Rezension

65daysofstatic

A Destruction Of Small Ideas


Highlights: Don't Go Down To Sorrow // The Distant & Mechanised Glow Of Eastern European Dance Parties
Genre: Postrock
Sounds Like: From Monument To Masses // Do Make Say Think // God Is An Astronaut

VÖ: 27.04.2007

So langsam bekommt man den Eindruck, dass Postrock gerade wirklich groß im Kommen ist. Beinahe wöchentlich hagelt es neue Namen und ganze All-Star-Postrock-Bands werden gar gegründet. Nun sind 65daysofstatic zwar schon eine Weile dabei, müssen sich aber ob der wachsenden Konkurrenz schnell bewähren und legen bereits nach nur einem Jahr einen Nachfolger zu „One Time For All Time“ nach. Für Genreverhältnisse ein geradezu erschreckend kurzer Zeitraum, und so geht man bereits eher skeptisch an „The Destruction Of Small Ideas“ ran.

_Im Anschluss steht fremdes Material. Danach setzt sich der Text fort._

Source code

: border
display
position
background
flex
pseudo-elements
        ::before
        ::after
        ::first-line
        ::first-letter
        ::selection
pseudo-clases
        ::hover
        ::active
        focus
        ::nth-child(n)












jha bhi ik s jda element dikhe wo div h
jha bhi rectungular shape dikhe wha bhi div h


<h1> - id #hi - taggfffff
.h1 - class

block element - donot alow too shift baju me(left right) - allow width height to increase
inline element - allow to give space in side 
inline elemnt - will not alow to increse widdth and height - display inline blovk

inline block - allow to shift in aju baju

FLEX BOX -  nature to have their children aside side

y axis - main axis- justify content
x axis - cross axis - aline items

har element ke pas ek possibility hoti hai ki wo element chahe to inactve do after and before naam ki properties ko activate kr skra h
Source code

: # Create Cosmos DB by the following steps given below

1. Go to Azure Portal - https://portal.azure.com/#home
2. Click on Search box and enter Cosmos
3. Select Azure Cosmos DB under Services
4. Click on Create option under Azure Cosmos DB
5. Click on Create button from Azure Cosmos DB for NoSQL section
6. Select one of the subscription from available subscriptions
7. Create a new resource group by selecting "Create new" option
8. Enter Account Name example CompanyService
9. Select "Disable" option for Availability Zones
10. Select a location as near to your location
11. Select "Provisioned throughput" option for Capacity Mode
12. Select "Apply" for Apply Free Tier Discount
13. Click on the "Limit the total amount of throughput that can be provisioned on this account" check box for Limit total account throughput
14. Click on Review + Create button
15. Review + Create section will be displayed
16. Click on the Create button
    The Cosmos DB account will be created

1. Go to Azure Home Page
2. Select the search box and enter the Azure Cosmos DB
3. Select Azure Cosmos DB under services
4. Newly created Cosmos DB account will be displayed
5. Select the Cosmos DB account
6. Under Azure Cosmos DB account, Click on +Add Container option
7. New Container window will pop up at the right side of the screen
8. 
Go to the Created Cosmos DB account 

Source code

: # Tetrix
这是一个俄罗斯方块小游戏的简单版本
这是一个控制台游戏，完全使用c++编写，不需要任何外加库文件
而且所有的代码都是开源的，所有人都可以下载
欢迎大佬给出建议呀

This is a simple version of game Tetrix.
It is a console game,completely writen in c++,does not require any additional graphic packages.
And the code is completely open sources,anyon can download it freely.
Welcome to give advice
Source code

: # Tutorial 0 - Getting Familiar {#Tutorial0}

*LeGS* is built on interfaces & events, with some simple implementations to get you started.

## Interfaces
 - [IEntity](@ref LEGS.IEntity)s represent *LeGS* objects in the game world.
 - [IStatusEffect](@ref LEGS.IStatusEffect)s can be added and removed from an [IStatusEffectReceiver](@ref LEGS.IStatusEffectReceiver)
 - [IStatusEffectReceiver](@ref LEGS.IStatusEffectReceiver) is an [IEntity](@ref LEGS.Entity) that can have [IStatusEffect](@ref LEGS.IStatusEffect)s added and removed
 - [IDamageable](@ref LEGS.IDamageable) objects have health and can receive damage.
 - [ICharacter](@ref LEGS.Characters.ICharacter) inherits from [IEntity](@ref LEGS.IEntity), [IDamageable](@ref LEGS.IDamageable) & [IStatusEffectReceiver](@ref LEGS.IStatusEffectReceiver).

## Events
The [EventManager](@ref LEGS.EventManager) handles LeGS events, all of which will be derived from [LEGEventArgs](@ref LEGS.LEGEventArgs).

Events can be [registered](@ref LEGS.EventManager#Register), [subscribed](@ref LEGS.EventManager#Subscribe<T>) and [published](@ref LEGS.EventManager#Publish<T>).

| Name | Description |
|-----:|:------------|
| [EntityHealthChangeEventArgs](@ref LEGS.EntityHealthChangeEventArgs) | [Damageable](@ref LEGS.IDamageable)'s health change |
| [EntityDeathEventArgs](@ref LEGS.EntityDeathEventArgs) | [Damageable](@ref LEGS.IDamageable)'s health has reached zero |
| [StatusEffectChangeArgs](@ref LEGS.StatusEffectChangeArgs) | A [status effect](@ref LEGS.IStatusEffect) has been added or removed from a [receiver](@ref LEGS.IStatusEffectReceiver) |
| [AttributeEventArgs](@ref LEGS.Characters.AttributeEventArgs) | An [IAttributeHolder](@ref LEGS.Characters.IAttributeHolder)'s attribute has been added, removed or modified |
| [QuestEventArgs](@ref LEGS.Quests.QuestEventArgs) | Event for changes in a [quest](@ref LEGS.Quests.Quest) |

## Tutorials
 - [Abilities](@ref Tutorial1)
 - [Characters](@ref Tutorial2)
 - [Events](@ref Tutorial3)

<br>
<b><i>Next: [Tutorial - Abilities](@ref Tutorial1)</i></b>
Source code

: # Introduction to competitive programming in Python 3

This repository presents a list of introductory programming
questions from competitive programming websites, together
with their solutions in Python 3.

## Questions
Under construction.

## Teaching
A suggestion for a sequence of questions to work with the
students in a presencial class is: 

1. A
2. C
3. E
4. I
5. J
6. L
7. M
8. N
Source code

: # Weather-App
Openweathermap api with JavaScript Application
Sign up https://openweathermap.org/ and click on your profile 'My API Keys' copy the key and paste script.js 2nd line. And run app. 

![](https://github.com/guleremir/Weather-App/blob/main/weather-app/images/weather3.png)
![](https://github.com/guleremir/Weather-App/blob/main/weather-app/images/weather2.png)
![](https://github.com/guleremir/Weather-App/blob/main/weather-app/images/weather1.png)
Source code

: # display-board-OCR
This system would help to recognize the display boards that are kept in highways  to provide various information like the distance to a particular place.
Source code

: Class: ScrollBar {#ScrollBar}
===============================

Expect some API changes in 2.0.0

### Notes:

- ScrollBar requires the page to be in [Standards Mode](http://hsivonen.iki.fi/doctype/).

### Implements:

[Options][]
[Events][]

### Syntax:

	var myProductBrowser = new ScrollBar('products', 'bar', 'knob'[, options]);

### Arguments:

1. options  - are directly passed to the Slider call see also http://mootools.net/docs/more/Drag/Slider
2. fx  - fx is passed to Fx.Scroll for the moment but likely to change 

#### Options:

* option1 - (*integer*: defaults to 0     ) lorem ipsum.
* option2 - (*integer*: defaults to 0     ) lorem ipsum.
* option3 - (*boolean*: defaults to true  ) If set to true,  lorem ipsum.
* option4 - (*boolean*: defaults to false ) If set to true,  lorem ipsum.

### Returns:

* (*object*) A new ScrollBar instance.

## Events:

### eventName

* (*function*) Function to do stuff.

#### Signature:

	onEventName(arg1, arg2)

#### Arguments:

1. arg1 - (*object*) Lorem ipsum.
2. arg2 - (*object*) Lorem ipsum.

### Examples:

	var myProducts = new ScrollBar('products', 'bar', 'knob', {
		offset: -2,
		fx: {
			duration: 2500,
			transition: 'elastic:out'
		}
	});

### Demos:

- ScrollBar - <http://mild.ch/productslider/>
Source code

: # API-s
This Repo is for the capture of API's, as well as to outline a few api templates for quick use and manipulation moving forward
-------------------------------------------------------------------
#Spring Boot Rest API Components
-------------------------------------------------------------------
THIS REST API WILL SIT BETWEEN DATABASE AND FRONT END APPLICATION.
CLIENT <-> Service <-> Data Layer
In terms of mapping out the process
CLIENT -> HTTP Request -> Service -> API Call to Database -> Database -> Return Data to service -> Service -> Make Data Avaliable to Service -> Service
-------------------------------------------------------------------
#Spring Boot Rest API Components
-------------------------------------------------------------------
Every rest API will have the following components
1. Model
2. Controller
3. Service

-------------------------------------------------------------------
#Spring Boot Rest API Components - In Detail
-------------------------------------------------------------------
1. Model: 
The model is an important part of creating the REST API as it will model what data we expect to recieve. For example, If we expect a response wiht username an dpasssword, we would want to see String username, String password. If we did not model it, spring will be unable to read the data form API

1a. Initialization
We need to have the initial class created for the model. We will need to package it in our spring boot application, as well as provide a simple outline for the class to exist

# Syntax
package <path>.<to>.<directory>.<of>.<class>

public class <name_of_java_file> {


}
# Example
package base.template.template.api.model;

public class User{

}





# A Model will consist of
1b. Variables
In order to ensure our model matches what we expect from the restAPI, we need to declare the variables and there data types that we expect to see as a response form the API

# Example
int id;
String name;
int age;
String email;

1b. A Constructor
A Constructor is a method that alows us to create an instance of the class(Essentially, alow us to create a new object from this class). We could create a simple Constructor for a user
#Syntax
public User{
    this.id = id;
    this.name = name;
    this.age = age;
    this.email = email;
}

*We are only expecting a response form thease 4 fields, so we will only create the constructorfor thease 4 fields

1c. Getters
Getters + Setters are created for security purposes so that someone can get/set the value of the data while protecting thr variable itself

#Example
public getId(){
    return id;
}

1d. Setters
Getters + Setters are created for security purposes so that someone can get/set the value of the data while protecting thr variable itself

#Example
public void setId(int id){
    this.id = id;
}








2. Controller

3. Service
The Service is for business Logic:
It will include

Und ohne vorher lange Reden zu schwingen: Das Album ist eine einzige Ironie. Der Titel bringt so ziemlich das Hauptproblem von 65daysofstatic auf den Punkt. Mit ihrem erfrischend anderen Mix aus Postrockelementen und elektronischen Versatzstücken brachte die Band frischen Wind in ein eingestaubtes Genre. Das war neu, das war innovativ. Mit der nunmehr dritten Platte funktioniert das alles aber nicht mehr so gut, wie zu Beginn. Man möchte ja auch nicht nach drei Tagen noch in ein frisch gekauftes Brötchen beißen. 65daysofstatic halten dermaßen an ihrem Bandsound fest, dass aufkommende Ideen bereits im Keim erstickt werden.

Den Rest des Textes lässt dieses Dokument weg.